The Invictus Games — the largest wounded warrior competition of the year — closed out Saturday to a rousing ceremony featuring stars such as Bruce Springsteen and Bryan Adams.

Britain’s Prince Harry, a veteran of service in Afghanistan, created the Paralympic-style games as a way to inspire soldiers toward recovery. About 550 competitors from 17 countries competed in 12 sports over the last week.

The seven days of athletic performances closed as Springsteen sang three songs, including his classic “Dancing in the Dark,” before joining Adams on “Cuts Like a Knife.”

Harry paid tribute to the athletes in his closing speech, saying, “Our world needs your dedication and passion like never before.”

“And you never know, this may just be the missing piece of the puzzle to help you regain that satisfaction of serving others once again,” he added.

Canadian Prime Minister Justin Trudeau’s wife, Sophie Gregoire Trudeau, and former U.S. Vice President Joe Biden handed out participation medals to competitors on their way to the arena floor.

Team USA, represented by 90 warrior-athletes competing across a range of disciplines, won gold in wheelchair basketball.

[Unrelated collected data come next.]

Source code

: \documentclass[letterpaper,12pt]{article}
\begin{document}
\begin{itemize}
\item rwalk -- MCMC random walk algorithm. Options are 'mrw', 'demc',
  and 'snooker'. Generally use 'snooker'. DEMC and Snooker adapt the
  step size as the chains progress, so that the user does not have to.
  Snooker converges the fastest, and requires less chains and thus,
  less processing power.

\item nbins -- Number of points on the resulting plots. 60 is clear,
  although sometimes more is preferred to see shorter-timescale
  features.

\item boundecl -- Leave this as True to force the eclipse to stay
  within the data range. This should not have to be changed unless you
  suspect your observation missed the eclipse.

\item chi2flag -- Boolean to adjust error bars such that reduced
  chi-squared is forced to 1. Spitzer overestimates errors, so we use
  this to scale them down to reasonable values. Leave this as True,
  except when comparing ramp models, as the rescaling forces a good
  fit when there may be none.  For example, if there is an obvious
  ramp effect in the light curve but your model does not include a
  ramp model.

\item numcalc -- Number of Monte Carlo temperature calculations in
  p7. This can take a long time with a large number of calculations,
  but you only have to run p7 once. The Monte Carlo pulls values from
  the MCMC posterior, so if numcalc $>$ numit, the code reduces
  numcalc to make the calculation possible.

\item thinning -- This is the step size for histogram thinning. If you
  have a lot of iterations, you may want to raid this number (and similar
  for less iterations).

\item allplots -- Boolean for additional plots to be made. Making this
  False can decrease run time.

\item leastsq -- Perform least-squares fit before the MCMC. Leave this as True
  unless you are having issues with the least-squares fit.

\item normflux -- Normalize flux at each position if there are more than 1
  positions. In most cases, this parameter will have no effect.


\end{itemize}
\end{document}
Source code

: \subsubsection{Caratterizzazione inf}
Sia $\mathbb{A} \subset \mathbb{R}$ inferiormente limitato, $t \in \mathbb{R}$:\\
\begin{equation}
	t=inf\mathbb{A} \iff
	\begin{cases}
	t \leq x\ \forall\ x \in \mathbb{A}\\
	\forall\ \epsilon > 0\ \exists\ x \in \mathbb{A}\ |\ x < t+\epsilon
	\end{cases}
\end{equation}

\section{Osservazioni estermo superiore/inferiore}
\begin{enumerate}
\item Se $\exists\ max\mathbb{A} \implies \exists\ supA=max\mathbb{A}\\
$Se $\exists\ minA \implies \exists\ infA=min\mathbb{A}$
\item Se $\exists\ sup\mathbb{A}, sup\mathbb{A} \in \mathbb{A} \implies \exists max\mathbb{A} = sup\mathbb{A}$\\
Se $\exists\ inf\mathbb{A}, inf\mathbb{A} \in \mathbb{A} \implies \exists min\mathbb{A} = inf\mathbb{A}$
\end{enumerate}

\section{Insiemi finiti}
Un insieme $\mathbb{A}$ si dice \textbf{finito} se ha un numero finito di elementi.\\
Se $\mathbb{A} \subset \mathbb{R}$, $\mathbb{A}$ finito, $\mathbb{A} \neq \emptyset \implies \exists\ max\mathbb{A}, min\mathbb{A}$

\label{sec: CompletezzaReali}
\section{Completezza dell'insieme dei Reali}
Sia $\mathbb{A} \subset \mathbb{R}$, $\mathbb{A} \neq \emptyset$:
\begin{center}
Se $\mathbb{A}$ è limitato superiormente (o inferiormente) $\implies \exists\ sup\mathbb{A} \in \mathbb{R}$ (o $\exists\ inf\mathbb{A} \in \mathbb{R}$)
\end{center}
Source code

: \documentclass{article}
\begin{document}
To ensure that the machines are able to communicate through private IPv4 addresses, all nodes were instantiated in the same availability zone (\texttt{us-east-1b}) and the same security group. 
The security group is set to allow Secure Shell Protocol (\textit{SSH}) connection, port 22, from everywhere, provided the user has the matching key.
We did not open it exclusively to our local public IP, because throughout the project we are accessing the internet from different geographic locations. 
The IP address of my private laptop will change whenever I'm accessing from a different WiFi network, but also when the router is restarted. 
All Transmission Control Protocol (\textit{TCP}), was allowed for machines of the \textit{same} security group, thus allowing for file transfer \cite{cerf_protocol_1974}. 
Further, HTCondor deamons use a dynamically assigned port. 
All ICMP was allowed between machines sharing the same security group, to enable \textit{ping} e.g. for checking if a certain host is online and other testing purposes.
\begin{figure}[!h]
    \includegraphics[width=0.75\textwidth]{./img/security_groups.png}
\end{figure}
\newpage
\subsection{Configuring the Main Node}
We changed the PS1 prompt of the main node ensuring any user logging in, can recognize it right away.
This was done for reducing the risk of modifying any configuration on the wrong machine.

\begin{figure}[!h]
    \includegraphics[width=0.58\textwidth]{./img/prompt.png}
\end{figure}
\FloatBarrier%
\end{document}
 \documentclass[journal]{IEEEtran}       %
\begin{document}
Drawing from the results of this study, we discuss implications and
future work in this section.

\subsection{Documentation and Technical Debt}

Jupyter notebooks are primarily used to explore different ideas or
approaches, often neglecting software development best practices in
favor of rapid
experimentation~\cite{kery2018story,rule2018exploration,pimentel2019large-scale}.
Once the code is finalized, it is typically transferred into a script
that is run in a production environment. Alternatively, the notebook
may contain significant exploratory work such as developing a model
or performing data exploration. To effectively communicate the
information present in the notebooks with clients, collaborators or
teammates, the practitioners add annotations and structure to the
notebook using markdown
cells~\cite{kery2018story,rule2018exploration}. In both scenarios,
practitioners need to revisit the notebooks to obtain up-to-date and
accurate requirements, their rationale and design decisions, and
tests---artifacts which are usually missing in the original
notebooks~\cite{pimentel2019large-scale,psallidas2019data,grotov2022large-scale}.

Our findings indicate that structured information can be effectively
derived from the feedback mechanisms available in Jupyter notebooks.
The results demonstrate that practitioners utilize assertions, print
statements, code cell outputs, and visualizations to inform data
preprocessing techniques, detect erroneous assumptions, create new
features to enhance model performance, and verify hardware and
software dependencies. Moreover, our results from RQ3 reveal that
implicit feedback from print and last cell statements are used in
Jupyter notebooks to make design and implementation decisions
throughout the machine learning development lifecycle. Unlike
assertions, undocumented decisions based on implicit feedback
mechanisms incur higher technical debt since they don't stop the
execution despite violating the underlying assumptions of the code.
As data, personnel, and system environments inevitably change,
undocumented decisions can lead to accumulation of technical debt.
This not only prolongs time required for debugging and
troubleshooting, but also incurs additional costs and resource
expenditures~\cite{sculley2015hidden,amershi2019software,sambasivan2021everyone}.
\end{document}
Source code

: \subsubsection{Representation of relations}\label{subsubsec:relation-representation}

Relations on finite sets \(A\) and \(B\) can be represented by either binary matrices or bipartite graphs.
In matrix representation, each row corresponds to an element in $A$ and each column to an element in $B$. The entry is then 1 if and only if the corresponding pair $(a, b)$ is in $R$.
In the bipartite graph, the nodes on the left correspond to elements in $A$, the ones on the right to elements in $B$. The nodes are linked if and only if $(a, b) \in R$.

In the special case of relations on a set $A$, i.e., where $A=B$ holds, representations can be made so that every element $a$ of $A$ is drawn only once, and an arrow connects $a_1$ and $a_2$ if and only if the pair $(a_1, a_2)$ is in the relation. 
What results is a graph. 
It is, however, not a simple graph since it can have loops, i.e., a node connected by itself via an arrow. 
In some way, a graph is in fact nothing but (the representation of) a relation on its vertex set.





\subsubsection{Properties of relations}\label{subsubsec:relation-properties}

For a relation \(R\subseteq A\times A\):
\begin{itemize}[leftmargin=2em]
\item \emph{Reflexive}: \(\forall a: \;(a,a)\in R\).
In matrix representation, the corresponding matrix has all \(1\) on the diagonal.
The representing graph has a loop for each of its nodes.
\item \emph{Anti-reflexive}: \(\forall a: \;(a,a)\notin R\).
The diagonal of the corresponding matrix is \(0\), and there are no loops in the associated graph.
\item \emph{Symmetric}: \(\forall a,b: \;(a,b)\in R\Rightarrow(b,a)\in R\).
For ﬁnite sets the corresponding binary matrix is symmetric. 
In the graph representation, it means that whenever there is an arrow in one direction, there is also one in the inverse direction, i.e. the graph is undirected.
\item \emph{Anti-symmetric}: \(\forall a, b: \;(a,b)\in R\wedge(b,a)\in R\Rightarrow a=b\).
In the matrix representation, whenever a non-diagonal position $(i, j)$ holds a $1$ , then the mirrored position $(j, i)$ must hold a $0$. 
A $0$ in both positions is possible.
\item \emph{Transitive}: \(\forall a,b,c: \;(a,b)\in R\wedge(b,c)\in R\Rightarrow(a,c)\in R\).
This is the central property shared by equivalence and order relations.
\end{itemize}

Biden and his wife, Jill, attended the game to cheer on the wounded service members.

More than 550 wounded and injured service members from 17 nations competed in 12 sporting events including archery, track and field, cycling, golf, sitting volleyball, swimming, wheelchair rugby and wheelchair basketball as they are cheered on by thousands of family members, friends and spectators in Toronto’s Distillery District, according to the Defense Department.

Army Spc. Stephanie Morris took home a gold medal in discus, a silver in shot put and a bronze in hand cycle in the women’s track and field competition, according the Defense Department.

Morris’ leg was amputated in 2016 as a result of injuries she sustained in Afghanistan in 2013. She credited adaptive sports as a critical part in her recovery.

“It doesn’t matter whether she wins or loses, Stephanie just likes to compete,” Stephanie’s mom, Relda Bates, said. “The games have actually helped Stephanie. She was always into sports. Stephanie was always a competitor so having the games, the Warrior Games and the Invictus Games, is something that benefits Stephanie.”

Former President Barrack Obama also attended the basketball game Friday, sitting court-side at Team USA’s wheelchair basketball game against France with the Bidens and Prince Harry.

Army Capt. Will Reynolds, who won bronze medals in the men’s 1,500-meter track and field and rugby competitions, served in the Army for six years as an infantry officer, according to the Defense Department. In 2004, he was injured by a remotely detonated improvised explosive device in Baghdad.

For Reynolds, the games stand as a testament to the families who stuck by their wounded relatives through treatment and recovery, he said.

“Invictus is a way for family members to see competitors like myself healthy again and excelling. It’s a pinnacle for our recovery and kind of a reward for the families sticking it out through the hard days, those sleepless nights in the hospital and for all those hard times,” Reynolds said. “This is a good celebration for them, too, going to the opening and closing ceremonies, attending the concerts — it’s just unbelievable.”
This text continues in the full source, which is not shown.